Margaret Miller's picture

In the wake of the current Ebola crisis, the 2011 movie Contagion (See the trailer here) directed by Steven Soderbergh has repeatedly been cited as one of the best examples of a movie taking on the subject of pandemic disease and managing to educate while providing gripping entertainment. This is no coincidence. Contagion was produced with both A-list stars (Gwyneth Paltrow, Matt Damon, Laurence Fishburne, Kate Winslet, and others) and support from leading public health experts such as Dr. Ian Lipkin who is the inspiration for one of the scientists portrayed in the film, and award-winning writer Laurie Garrett, author of several books including The Coming Plague. Participant Media, founded by Jeff Skoll to inspire social change through entertainment, was a producer, with the Skoll Global Threats Fund, World Health Organization (WHO), and U.S. Centers for Disease Control and Prevention (CDC) providing input as well.

The tagline from the film is “No One is Immune…to Fear.” While one of the early scenes is of a woman dying of a flu-like illness (played by Paltrow) the movie elicits fear not from gruesome symptoms but instead from plot lines and messages that focus on how human responses to these types of public health crises make matters worse. It also showcases the valuable work done by epidemiologists and other public health workers who are the heroes of this film.

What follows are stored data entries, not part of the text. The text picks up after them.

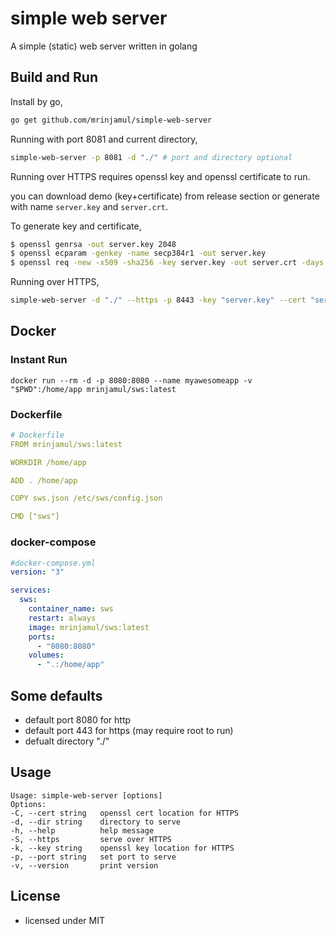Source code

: # simple web server

A simple (static) web server written in golang

## Build and Run

Install by go,

```sh
go get github.com/mrinjamul/simple-web-server

```

Running with port 8081 and current directory,

```sh
simple-web-server -p 8081 -d "./" # port and directory optional
```

Running over HTTPS requires openssl key and openssl certificate to run.

you can download demo (key+certificate) from release section or generate with name `server.key` and `server.crt`.

To generate key and certificate,

```sh
$ openssl genrsa -out server.key 2048
$ openssl ecparam -genkey -name secp384r1 -out server.key
$ openssl req -new -x509 -sha256 -key server.key -out server.crt -days 3650
```

Running over HTTPS,

```sh
simple-web-server -d "./" --https -p 8443 -key "server.key" --cert "server.crt" # port and directory optional
```

## Docker

### Instant Run

```shell
docker run --rm -d -p 8080:8080 --name myawesomeapp -v "$PWD":/home/app mrinjamul/sws:latest
```

### Dockerfile

```yml
# Dockerfile
FROM mrinjamul/sws:latest

WORKDIR /home/app

ADD . /home/app

COPY sws.json /etc/sws/config.json

CMD ["sws"]
```

### docker-compose

```yml
#docker-compose.yml
version: "3"

services:
  sws:
    container_name: sws
    restart: always
    image: mrinjamul/sws:latest
    ports:
      - "8080:8080"
    volumes:
      - ".:/home/app"
```

## Some defaults

- default port 8080 for http
- default port 443 for https (may require root to run)
- defualt directory "./"

## Usage

    Usage: simple-web-server [options]
    Options:
    -C, --cert string   openssl cert location for HTTPS
    -d, --dir string    directory to serve
    -h, --help          help message
    -S, --https         serve over HTTPS
    -k, --key string    openssl key location for HTTPS
    -p, --port string   set port to serve
    -v, --version       print version

## License

- licensed under MIT
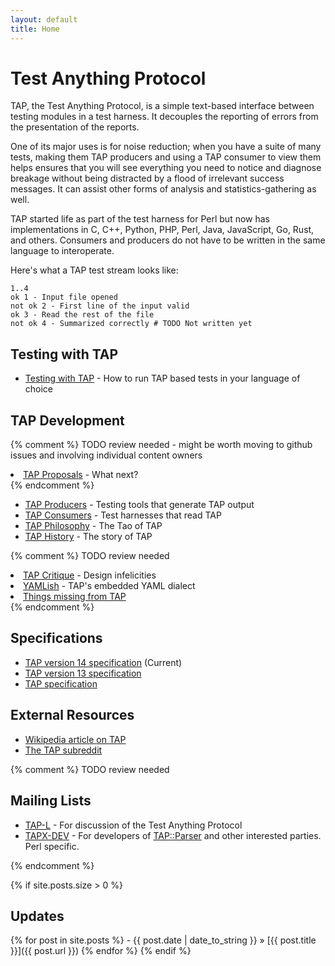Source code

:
 ```yaml
---
layout: default
title: Home
---
```


# Test Anything Protocol

TAP, the Test Anything Protocol, is a simple text-based interface between testing modules in a test harness. It decouples the reporting of errors from the presentation of the reports.

One of its major uses is for noise reduction; when you have a suite of many tests, making them TAP producers and using a TAP consumer to view them helps ensures that you will see everything you need to notice and diagnose breakage without being distracted by a flood of irrelevant success messages. It can assist other forms of analysis and statistics-gathering as well.

TAP started life as part of the test harness for Perl but now has implementations in C, C++, Python, PHP, Perl, Java, JavaScript, Go, Rust, and others.  Consumers and producers do not have to be written in the same language to interoperate.

Here's what a TAP test stream looks like:

```
1..4
ok 1 - Input file opened
not ok 2 - First line of the input valid
ok 3 - Read the rest of the file
not ok 4 - Summarized correctly # TODO Not written yet
```

## Testing with TAP

-    [Testing with TAP](/testing-with-tap) - How to run TAP based tests in your language of choice


## TAP Development

{% comment %}
TODO review needed - might be worth moving to github issues and involving individual content owners
     <li><a href="http://testanything.org/wiki/index.php/TAP_Proposals" title="TAP Proposals">TAP Proposals</a> - What next?</li>
{% endcomment %}

-    [TAP Producers](/producers.html) - Testing tools that generate TAP output
-    [TAP Consumers](/consumers.html) - Test harnesses that read TAP
-    [TAP Philosophy](/philosophy.html) - The Tao of TAP
-    [TAP History](/history.html) - The story of TAP

{% comment %}
TODO review needed
    <li><a href="http://testanything.org/wiki/index.php/TAP_Critique" title="TAP Critique">TAP Critique</a> - Design infelicities</li>
    <li><a href="http://testanything.org/wiki/index.php/YAMLish" title="YAMLish">YAMLish</a> - TAP's embedded YAML dialect</li>
    <li><a href="http://testanything.org/wiki/index.php/Things_missing_from_TAP" title="Things missing from TAP">Things missing from TAP</a></li>
{% endcomment %}

## Specifications

-    [TAP version 14 specification](/tap-version-14-specification.html) (Current)
-    [TAP version 13 specification](/tap-version-13-specification.html)
-    [TAP specification](/tap-specification.html)

## External Resources

-    [Wikipedia article on TAP](http://en.wikipedia.org/wiki/Test_Anything_Protocol)
-    [The TAP subreddit](http://www.reddit.com/r/testanythingprotocol)

{% comment %}
 TODO review needed
  <h2>Mailing Lists</h2>
  <ul>
    <li><a href="http://testanything.org/mailman/listinfo/tap-l" class="external text" title="http://testanything.org/mailman/listinfo/tap-l" rel="nofollow">TAP-L</a> - For discussion of the Test Anything Protocol</li>
    <li><a href="http://www.hexten.net/mailman/listinfo/tapx-dev" class="external text" title="http://www.hexten.net/mailman/listinfo/tapx-dev" rel="nofollow">TAPX-DEV</a> - For developers of <a href="http://testanything.org/wiki/index.php/TAP::Parser" title="TAP::Parser">TAP::Parser</a> and other interested parties. Perl specific.</li>
  </ul>
{% endcomment %}


{% if site.posts.size > 0 %}
  ## Updates

  {% for post in site.posts %}
    -    {{ post.date | date_to_string }} &raquo; [{{ post.title }}]({{ post.url }})
  {% endfor %}
{% endif %}

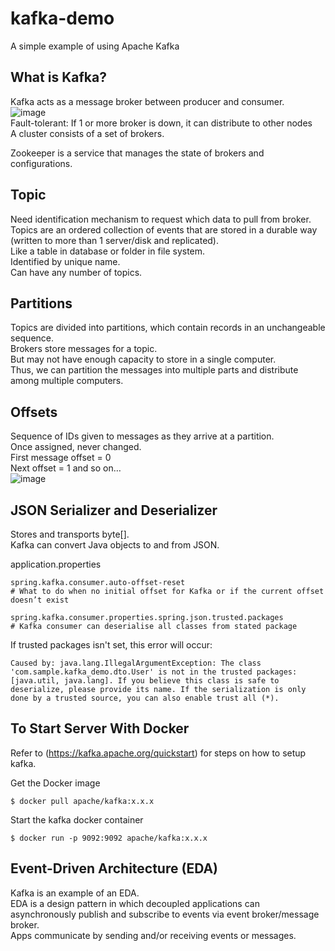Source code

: # kafka-demo
A simple example of using Apache Kafka

## What is Kafka?
Kafka acts as a message broker between producer and consumer.<br>
![image](https://github.com/Gamers-Blended/kafka-demo/assets/47865641/9e807632-32e5-4c10-b21b-6b660c61d63e)<br>
Fault-tolerant: If 1 or more broker is down, it can distribute to other nodes<br>
A cluster consists of a set of brokers.

Zookeeper is a service that manages the state of brokers and configurations.

## Topic
Need identification mechanism to request which data to pull from broker.<br>
Topics are an ordered collection of events that are stored in a durable way (written to more than 1 server/disk and replicated).<br>
Like a table in database or folder in file system.<br>
Identified by unique name.<br>
Can have any number of topics.

## Partitions
Topics are divided into partitions, which contain records in an unchangeable sequence.<br>
Brokers store messages for a topic.<br>
But may not have enough capacity to store in a single computer.<br>
Thus, we can partition the messages into multiple parts and distribute among multiple computers.

## Offsets
Sequence of IDs given to messages as they arrive at a partition.<br>
Once assigned, never changed.<br>
First message offset = 0<br>
Next offset = 1 and so on…<br>
![image](https://github.com/Gamers-Blended/kafka-demo/assets/47865641/a09ff32d-4f33-4c99-80b4-c9db80ff05df)

## JSON Serializer and Deserializer
Stores and transports byte[].<br>
Kafka can convert Java objects to and from JSON.

application.properties
```
spring.kafka.consumer.auto-offset-reset
# What to do when no initial offset for Kafka or if the current offset doesn’t exist

spring.kafka.consumer.properties.spring.json.trusted.packages
# Kafka consumer can deserialise all classes from stated package

```
If trusted packages isn't set, this error will occur:
```
Caused by: java.lang.IllegalArgumentException: The class 'com.sample.kafka_demo.dto.User' is not in the trusted packages: [java.util, java.lang]. If you believe this class is safe to deserialize, please provide its name. If the serialization is only done by a trusted source, you can also enable trust all (*).
```

## To Start Server With Docker
Refer to (https://kafka.apache.org/quickstart) for steps on how to setup kafka.

Get the Docker image
```
$ docker pull apache/kafka:x.x.x
```

Start the kafka docker container
```
$ docker run -p 9092:9092 apache/kafka:x.x.x
```

## Event-Driven Architecture (EDA)
Kafka is an example of an EDA.<br>
EDA is a design pattern in which decoupled applications can asynchronously publish and subscribe to events via event broker/message broker.<br>
Apps communicate by sending and/or receiving events or messages.
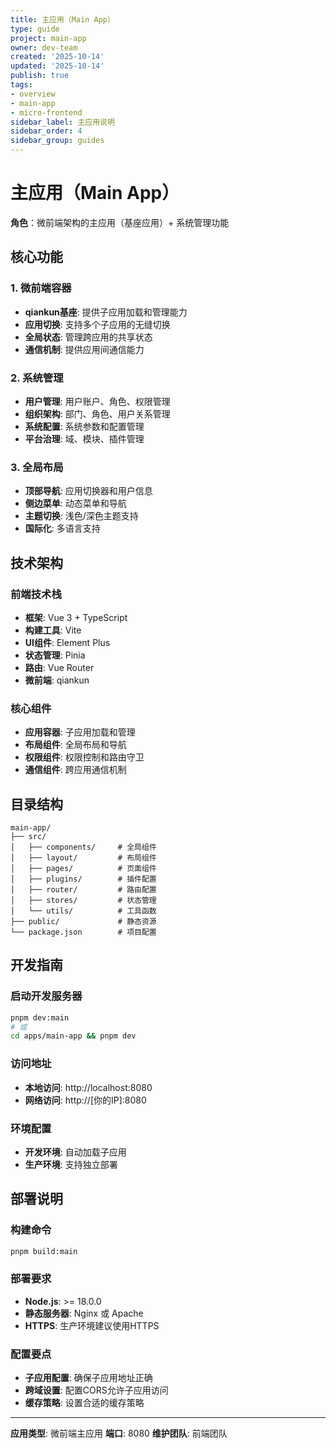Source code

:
 ```yaml
---
title: 主应用（Main App）
type: guide
project: main-app
owner: dev-team
created: '2025-10-14'
updated: '2025-10-14'
publish: true
tags:
- overview
- main-app
- micro-frontend
sidebar_label: 主应用说明
sidebar_order: 4
sidebar_group: guides
---
```


# 主应用（Main App）

**角色**：微前端架构的主应用（基座应用）+ 系统管理功能

## 核心功能

### 1. 微前端容器
- **qiankun基座**: 提供子应用加载和管理能力
- **应用切换**: 支持多个子应用的无缝切换
- **全局状态**: 管理跨应用的共享状态
- **通信机制**: 提供应用间通信能力

### 2. 系统管理
- **用户管理**: 用户账户、角色、权限管理
- **组织架构**: 部门、角色、用户关系管理
- **系统配置**: 系统参数和配置管理
- **平台治理**: 域、模块、插件管理

### 3. 全局布局
- **顶部导航**: 应用切换器和用户信息
- **侧边菜单**: 动态菜单和导航
- **主题切换**: 浅色/深色主题支持
- **国际化**: 多语言支持

## 技术架构

### 前端技术栈
- **框架**: Vue 3 + TypeScript
- **构建工具**: Vite
- **UI组件**: Element Plus
- **状态管理**: Pinia
- **路由**: Vue Router
- **微前端**: qiankun

### 核心组件
- **应用容器**: 子应用加载和管理
- **布局组件**: 全局布局和导航
- **权限组件**: 权限控制和路由守卫
- **通信组件**: 跨应用通信机制

## 目录结构

```
main-app/
├── src/
│   ├── components/     # 全局组件
│   ├── layout/         # 布局组件
│   ├── pages/          # 页面组件
│   ├── plugins/        # 插件配置
│   ├── router/         # 路由配置
│   ├── stores/         # 状态管理
│   └── utils/          # 工具函数
├── public/             # 静态资源
└── package.json        # 项目配置
```

## 开发指南

### 启动开发服务器
```bash
pnpm dev:main
# 或
cd apps/main-app && pnpm dev
```

### 访问地址
- **本地访问**: http://localhost:8080
- **网络访问**: http://[你的IP]:8080

### 环境配置
- **开发环境**: 自动加载子应用
- **生产环境**: 支持独立部署

## 部署说明

### 构建命令
```bash
pnpm build:main
```

### 部署要求
- **Node.js**: >= 18.0.0
- **静态服务器**: Nginx 或 Apache
- **HTTPS**: 生产环境建议使用HTTPS

### 配置要点
- **子应用配置**: 确保子应用地址正确
- **跨域设置**: 配置CORS允许子应用访问
- **缓存策略**: 设置合适的缓存策略

---

**应用类型**: 微前端主应用
**端口**: 8080
**维护团队**: 前端团队

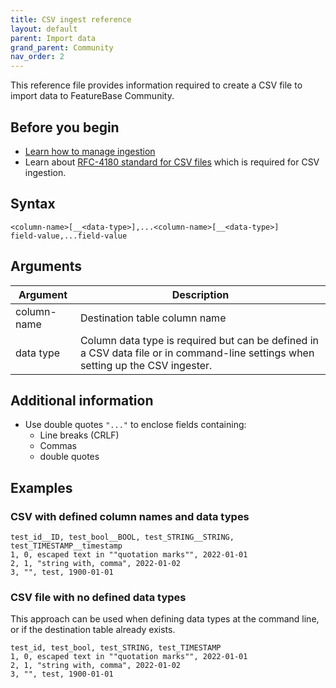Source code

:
 ```yaml
---
title: CSV ingest reference
layout: default
parent: Import data
grand_parent: Community
nav_order: 2
---
```


This reference file provides information required to create a CSV file to import data to FeatureBase Community.

## Before you begin

* [Learn how to manage ingestion](/docs/community/com-ingest/com-csv-ingest-manage)
* Learn about [RFC-4180 standard for CSV files](https://datatracker.ietf.org/doc/html/rfc4180#section-2) which is required for CSV ingestion.

## Syntax

```csv
<column-name>[__<data-type>],...<column-name>[__<data-type>]
field-value,...field-value
```

## Arguments

| Argument | Description |
|---|---|
| column-name | Destination table column name |
| data type | Column data type is required but can be defined in a CSV data file or in command-line settings when setting up the CSV ingester. |

## Additional information

* Use double quotes `"..."` to enclose fields containing:
  * Line breaks (CRLF)
  * Commas
  * double quotes

## Examples

### CSV with defined column names and data types

```csv
test_id__ID, test_bool__BOOL, test_STRING__STRING, test_TIMESTAMP__timestamp
1, 0, escaped text in ""quotation marks"", 2022-01-01
2, 1, "string with, comma", 2022-01-02
3, "", test, 1900-01-01

```

### CSV file with no defined data types

This approach can be used when defining data types at the command line, or if the destination table already exists.

```csv
test_id, test_bool, test_STRING, test_TIMESTAMP
1, 0, escaped text in ""quotation marks"", 2022-01-01
2, 1, "string with, comma", 2022-01-02
3, "", test, 1900-01-01
```
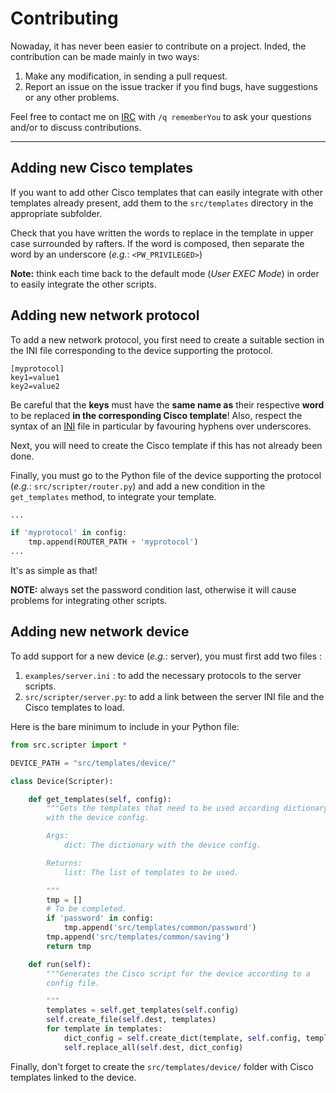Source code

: Contributing
===============================

Nowaday, it has never been easier to contribute on a project. Inded, the
contribution can be made mainly in two ways:

1. Make any modification, in sending a pull request.
2. Report an issue on the issue tracker if you find bugs, have suggestions or
   any other problems.

Feel free to contact me on [IRC](http://webchat.freenode.net/) with `/q
rememberYou` to ask your questions and/or to discuss contributions.

--------------------

## Adding new Cisco templates

If you want to add other Cisco templates that can easily integrate with other
templates already present, add them to the `src/templates` directory in the
appropriate subfolder.

Check that you have written the words to replace in the template in upper case
surrounded by rafters. If the word is composed, then separate the word by an
underscore (*e.g.*: `<PW_PRIVILEGED>`)

**Note:** think each time back to the default mode (*User EXEC Mode*) in order to
easily integrate the other scripts.

## Adding new network protocol

To add a new network protocol, you first need to create a suitable section in
the INI file corresponding to the device supporting the protocol.

```
[myprotocol]
key1=value1
key2=value2
```

Be careful that the **keys** must have the **same name as** their respective
**word** to be replaced **in the corresponding Cisco template**! Also, respect
the syntax of an [INI](https://www.wikiwand.com/en/INI_file) file in particular
by favouring hyphens over underscores.

Next, you will need to create the Cisco template if this has not already been
done.

Finally, you must go to the Python file of the device supporting the protocol
(*e.g.*: `src/scripter/router.py`) and add a new condition in the
`get_templates` method, to integrate your template.

```python
...

if 'myprotocol' in config:
    tmp.append(ROUTER_PATH + 'myprotocol')
...
```

It's as simple as that!

**NOTE:** always set the password condition last, otherwise it will cause
problems for integrating other scripts.

## Adding new network device

To add support for a new device (*e.g.*: server), you must first add two files :

1. `examples/server.ini` : to add the necessary protocols to the server scripts.
2. `src/scripter/server.py`: to add a link between the server INI file and the
   Cisco templates to load.

Here is the bare minimum to include in your Python file:

```python
from src.scripter import *

DEVICE_PATH = "src/templates/device/"

class Device(Scripter):

    def get_templates(self, config):
        """Gets the templates that need to be used according dictionary
        with the device config.

        Args:
            dict: The dictionary with the device config.

        Returns:
            list: The list of templates to be used.

        """
        tmp = []
        # To be completed.
        if 'password' in config:
            tmp.append('src/templates/common/password')
        tmp.append('src/templates/common/saving')
        return tmp

    def run(self):
        """Generates the Cisco script for the device according to a
        config file.

        """
        templates = self.get_templates(self.config)
        self.create_file(self.dest, templates)
        for template in templates:
            dict_config = self.create_dict(template, self.config, template.split('/')[-1])
            self.replace_all(self.dest, dict_config)
```

Finally, don't forget to create the `src/templates/device/` folder with
Cisco templates linked to the device.
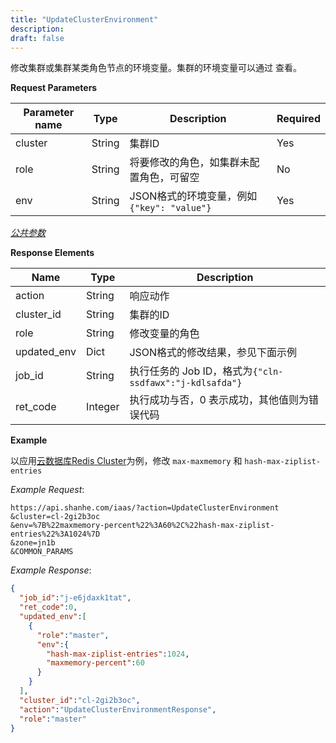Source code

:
 ```yaml
---
title: "UpdateClusterEnvironment"
description: 
draft: false
---
```


修改集群或集群某类角色节点的环境变量。集群的环境变量可以通过 查看。

**Request Parameters**

| Parameter name | Type | Description | Required |
| --- | --- | --- | --- |
| cluster | String | 集群ID | Yes |
| role | String | 将要修改的角色，如集群未配置角色，可留空 | No |
| env | String | JSON格式的环境变量，例如 `{"key": "value"}` | Yes |

[_公共参数_](../../../../parameters/)

**Response Elements**

| Name | Type | Description |
| --- | --- | --- |
| action | String | 响应动作 |
| cluster_id | String | 集群的ID |
| role | String | 修改变量的角色 |
| updated_env | Dict | JSON格式的修改结果，参见下面示例 |
| job_id | String | 执行任务的 Job ID，格式为`{"cln-ssdfawx":"j-kdlsafda"}` |
| ret_code | Integer | 执行成功与否，0 表示成功，其他值则为错误代码 |

**Example**

以应用[云数据库Redis Cluster](https://appcenter.shanhe.com/apps/app-jwq1fzqo/Tomcat%20Cluster%20on%20shanhe)为例，修改 `max-maxmemory` 和 `hash-max-ziplist-entries`

_Example Request_:

```
https://api.shanhe.com/iaas/?action=UpdateClusterEnvironment
&cluster=cl-2gi2b3oc
&env=%7B%22maxmemory-percent%22%3A60%2C%22hash-max-ziplist-entries%22%3A1024%7D
&zone=jn1b
&COMMON_PARAMS
```

_Example Response_:

```json
{
  "job_id":"j-e6jdaxk1tat",
  "ret_code":0,
  "updated_env":[
    {
      "role":"master",
      "env":{
        "hash-max-ziplist-entries":1024,
        "maxmemory-percent":60
      }
    }
  ],
  "cluster_id":"cl-2gi2b3oc",
  "action":"UpdateClusterEnvironmentResponse",
  "role":"master"
}

```


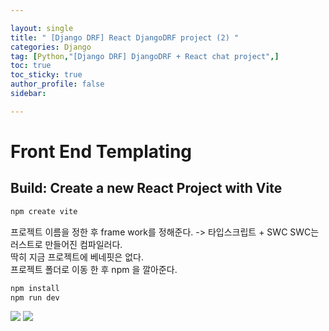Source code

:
 ```yaml
---

layout: single
title: " [Django DRF] React DjangoDRF project (2) "
categories: Django
tag: [Python,"[Django DRF] DjangoDRF + React chat project",]
toc: true
toc_sticky: true
author_profile: false
sidebar:

---
```

# Front End Templating

## Build: Create a new React Project with Vite

```python
npm create vite
```
프로젝트 이름을 정한 후 frame work를 정해준다. -> 타입스크립트 + SWC
SWC는 러스트로 만들어진 컴파일러다.     
딱히 지금 프로젝트에 베네핏은 없다.     
프로젝트 폴더로 이동 한 후 npm 을 깔아준다.

```python
npm install
npm run dev
```

![](https://i.imgur.com/oB52dFK.png)
![](https://i.imgur.com/P4WNZKP.png)
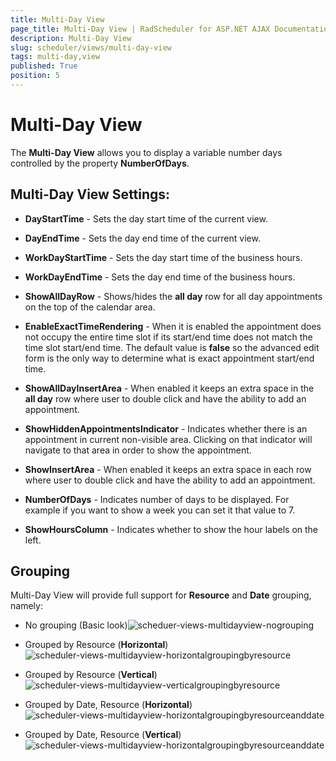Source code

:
```yaml
---
title: Multi-Day View
page_title: Multi-Day View | RadScheduler for ASP.NET AJAX Documentation
description: Multi-Day View
slug: scheduler/views/multi-day-view
tags: multi-day,view
published: True
position: 5
---
```


# Multi-Day View


The **Multi-Day View** allows you to display a variable number days controlled by the property **NumberOfDays**.

## Multi-Day View Settings:

* **DayStartTime** - Sets the day start time of the current view.

* **DayEndTime** - Sets the day end time of the current view.

* **WorkDayStartTime** - Sets the day start time of the business hours.

* **WorkDayEndTime** - Sets the day end time of the business hours.

* **ShowAllDayRow** - Shows/hides the **all day** row for all day appointments on the top of the calendar area.

* **EnableExactTimeRendering** - When it is enabled the appointment does not occupy the entire time slot if its start/end time does not match the time slot start/end time. The default value is **false** so the advanced edit form is the only way to determine what is exact appointment start/end time.

* **ShowAllDayInsertArea** - When enabled it keeps an extra space in the **all day** row where user to double click and have the ability to add an appointment.

* **ShowHiddenAppointmentsIndicator** - Indicates whether there is an appointment in current non-visible area. Clicking on that indicator will navigate to that area in order to show the appointment.

* **ShowInsertArea** - When enabled it keeps an extra space in each row where user to double click and have the ability to add an appointment.

* **NumberOfDays** - Indicates number of days to be displayed. For example if you want to show a week you can set it that value to 7.

* **ShowHoursColumn** - Indicates whether to show the hour labels on the left.

## Grouping

Multi-Day View will provide full support for **Resource** and **Date** grouping, namely:

* No grouping (Basic look)![scheduer-views-multidayview-nogrouping](images/scheduer-views-multidayview-nogrouping.png)

* Grouped by Resource (**Horizontal**)![scheduler-views-multidayview-horizontalgroupingbyresource](images/scheduler-views-multidayview-horizontalgroupingbyresource.png)

* Grouped by Resource (**Vertical**)![scheduler-views-multidayview-verticalgroupingbyresource](images/scheduler-views-multidayview-verticalgroupingbyresource.png)

* Grouped by Date, Resource (**Horizontal**)![scheduler-views-multidayview-horizontalgroupingbyresourceanddate](images/scheduler-views-multidayview-horizontalgroupingbyresourceanddate.png)

* Grouped by Date, Resource (**Vertical**)![scheduler-views-multidayview-horizontalgroupingbyresourceanddate](images/scheduler-views-multidayview-horizontalgroupingbyresourceanddate.png)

Contagion communicates these and other lessons effectively using the power of story, a subject recently discussed on this blog.
 

It’s one thing to have a government official or medical professional describing (usually dryly) how a pandemic can spread and what precautions to take. It’s another altogether to become transported through a story in a movie (or television or radio program) to a virtual reality where it’s possible to vicariously experience a pandemic threat and its consequences. For example, when one of the main characters, Dr. Erin Mears played by Winslet, discusses the ease with which the virus in the movie Contagion is spread, “The average person touches their face three to five times every waking minute. In between that we're touching door knobs, water fountains, and each other….” viewers instinctively cringe and become aware if they are biting their nails or rubbing their eyes.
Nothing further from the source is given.